Il s’était enfoncé dans le taillis et quand l’Iroquois fut vis-à-vis de lui, d’un coup de savate il l’envoya plonger dans les broussailles. En une seconde, le Sauvage s’était relevé, et il détala dans le fourré.

Ramassant mousquet et arquebuses, Pierre et Ysabau coururent à la maison.

— Pierre, appelle les voisins.

Au même moment retentit la détonation du canon du fort et le tocsin sonna, grêle et saccadé.

Ysabau entra dans la maison. Elle s’adossa au mur ; puis s’appuyant au passage sur le dossier d’une chaise, sur la table, elle atteignit le lit où elle s’étendit de tout son long. Et comme si quelqu’un l’eût soudain délié, son cœur se mit à battre, à battre… Elle tentait de le comprimer avec douceur, d’en ralentir les pulsations folles. Puis les muqueuses de sa gorge, de sa bouche devinrent sèches, rêches, comme si elle eût souffert de la soif ; et l’air ne voulait plus passer et atteindre les poumons.

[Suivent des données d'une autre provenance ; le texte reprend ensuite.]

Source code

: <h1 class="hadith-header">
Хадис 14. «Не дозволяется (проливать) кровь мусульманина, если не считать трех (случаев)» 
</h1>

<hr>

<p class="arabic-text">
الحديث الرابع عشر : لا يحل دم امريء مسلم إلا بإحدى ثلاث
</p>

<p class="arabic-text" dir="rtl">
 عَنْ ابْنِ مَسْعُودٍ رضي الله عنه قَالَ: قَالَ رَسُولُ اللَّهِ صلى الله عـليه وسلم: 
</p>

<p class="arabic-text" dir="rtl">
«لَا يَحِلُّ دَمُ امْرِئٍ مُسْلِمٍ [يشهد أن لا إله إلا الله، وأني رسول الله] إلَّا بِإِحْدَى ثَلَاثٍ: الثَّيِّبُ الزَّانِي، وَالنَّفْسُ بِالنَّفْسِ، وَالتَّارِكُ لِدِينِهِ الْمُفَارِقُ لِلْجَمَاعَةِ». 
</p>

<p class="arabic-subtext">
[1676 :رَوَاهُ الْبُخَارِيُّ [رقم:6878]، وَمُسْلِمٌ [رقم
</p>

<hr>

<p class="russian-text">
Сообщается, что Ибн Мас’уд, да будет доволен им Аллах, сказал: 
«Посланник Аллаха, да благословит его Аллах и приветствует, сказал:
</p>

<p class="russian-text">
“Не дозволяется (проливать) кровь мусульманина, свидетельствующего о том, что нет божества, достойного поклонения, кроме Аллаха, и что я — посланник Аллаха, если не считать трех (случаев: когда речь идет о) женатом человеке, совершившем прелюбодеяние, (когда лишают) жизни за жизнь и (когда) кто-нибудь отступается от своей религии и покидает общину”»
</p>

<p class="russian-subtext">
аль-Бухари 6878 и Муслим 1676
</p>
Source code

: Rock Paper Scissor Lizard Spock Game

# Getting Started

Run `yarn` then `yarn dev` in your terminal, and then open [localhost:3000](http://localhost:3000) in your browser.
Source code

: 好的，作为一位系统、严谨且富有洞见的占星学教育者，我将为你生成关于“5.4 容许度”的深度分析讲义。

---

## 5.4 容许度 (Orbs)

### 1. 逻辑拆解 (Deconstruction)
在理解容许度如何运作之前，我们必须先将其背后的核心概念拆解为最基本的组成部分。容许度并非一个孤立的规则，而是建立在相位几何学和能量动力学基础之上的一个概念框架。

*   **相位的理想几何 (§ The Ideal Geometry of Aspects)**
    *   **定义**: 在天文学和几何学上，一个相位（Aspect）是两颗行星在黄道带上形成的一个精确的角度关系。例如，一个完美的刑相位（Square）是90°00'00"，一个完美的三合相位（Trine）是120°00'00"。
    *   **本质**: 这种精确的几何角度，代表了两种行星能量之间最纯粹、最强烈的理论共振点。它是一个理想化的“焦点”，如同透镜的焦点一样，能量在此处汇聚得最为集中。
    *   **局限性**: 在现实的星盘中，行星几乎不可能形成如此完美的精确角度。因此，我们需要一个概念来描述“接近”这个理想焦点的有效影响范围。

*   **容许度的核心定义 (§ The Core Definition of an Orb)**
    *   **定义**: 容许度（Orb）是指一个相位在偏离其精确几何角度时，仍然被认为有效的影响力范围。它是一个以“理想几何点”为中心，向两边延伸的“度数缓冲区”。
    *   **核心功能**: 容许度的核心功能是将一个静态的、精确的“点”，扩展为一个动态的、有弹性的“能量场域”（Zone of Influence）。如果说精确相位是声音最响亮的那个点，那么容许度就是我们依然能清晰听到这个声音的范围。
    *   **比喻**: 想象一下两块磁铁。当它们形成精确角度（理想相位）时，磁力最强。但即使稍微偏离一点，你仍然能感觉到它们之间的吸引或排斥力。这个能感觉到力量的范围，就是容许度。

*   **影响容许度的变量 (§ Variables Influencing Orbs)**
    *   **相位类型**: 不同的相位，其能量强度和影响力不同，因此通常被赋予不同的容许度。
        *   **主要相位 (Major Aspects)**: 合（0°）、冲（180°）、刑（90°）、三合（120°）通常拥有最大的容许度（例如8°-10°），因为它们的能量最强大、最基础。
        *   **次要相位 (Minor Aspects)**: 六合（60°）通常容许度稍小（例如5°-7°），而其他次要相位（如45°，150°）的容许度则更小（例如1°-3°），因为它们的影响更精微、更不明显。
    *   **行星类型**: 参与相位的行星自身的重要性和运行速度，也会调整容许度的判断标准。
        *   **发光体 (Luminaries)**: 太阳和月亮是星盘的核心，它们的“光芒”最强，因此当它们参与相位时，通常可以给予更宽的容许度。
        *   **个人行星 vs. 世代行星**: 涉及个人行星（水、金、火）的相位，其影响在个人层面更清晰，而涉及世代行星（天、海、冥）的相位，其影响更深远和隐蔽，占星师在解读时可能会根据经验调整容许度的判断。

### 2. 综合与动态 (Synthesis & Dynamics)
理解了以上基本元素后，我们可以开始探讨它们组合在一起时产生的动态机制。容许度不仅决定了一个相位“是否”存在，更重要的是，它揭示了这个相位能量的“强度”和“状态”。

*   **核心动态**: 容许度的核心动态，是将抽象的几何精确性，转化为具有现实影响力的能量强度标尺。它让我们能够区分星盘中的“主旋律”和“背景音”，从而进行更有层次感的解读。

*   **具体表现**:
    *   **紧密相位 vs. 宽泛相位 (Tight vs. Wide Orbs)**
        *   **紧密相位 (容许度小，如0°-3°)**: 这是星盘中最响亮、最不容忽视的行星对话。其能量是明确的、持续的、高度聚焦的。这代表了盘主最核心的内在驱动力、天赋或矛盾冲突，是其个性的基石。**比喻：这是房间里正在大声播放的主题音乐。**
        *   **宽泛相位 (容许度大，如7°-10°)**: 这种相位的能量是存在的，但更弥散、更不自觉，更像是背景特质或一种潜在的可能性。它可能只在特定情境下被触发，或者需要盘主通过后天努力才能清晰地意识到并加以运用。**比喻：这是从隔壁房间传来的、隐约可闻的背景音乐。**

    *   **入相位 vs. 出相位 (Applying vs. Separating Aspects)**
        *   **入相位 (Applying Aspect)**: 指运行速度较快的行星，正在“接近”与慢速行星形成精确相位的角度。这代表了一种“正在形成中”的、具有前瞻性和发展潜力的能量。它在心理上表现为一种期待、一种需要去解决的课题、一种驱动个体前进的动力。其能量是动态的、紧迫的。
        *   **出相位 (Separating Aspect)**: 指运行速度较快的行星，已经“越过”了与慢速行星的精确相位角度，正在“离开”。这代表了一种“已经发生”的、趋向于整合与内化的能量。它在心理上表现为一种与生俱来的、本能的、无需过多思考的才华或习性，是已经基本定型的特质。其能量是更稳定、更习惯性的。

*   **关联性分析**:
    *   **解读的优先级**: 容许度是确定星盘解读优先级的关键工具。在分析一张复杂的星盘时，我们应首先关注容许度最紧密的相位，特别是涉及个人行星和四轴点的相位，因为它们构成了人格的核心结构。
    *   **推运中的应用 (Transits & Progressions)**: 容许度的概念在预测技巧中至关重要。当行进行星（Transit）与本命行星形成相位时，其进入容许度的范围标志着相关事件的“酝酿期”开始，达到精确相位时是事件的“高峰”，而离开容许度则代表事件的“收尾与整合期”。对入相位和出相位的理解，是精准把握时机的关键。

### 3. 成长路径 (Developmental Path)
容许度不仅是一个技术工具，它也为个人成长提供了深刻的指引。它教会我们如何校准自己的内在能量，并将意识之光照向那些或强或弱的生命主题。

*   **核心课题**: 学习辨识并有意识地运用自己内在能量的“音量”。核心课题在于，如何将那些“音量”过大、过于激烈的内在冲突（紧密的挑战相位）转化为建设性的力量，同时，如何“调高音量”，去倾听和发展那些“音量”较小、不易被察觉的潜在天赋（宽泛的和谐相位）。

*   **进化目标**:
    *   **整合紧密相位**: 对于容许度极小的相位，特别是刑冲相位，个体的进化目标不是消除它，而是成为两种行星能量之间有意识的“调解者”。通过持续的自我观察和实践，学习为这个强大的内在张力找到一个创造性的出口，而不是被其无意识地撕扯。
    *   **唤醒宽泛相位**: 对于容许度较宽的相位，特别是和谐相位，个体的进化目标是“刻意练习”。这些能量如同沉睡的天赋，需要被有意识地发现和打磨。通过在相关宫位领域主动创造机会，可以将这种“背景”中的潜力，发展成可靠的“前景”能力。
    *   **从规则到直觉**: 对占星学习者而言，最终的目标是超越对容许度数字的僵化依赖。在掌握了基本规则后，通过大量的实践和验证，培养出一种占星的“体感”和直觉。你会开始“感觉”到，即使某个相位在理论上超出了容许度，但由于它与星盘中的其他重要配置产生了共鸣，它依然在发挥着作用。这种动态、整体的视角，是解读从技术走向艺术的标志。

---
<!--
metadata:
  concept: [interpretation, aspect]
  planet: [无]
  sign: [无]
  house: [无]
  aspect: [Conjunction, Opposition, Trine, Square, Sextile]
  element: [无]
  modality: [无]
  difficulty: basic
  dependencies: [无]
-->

Elle demeura seule dans le silence. Parfois, elle entendait le glissement de mocassins sur le sol, car les hommes veillaient au dehors. Une bouffée de brise chaude lui caressa la figure. L’un des chiens tendit son museau au-dessus du châlit, et regarda. Par la fenêtre, Ysabau entrevoyait un coin de fleuve, deux troncs d’arbres. Peu à peu diminua son besoin de respirer longuement, et subitement elle s’endormit.

Trompant la surveillance de Pierre, le petit François entra beaucoup plus tard, et il répétait tout bas : « Maman, maman ».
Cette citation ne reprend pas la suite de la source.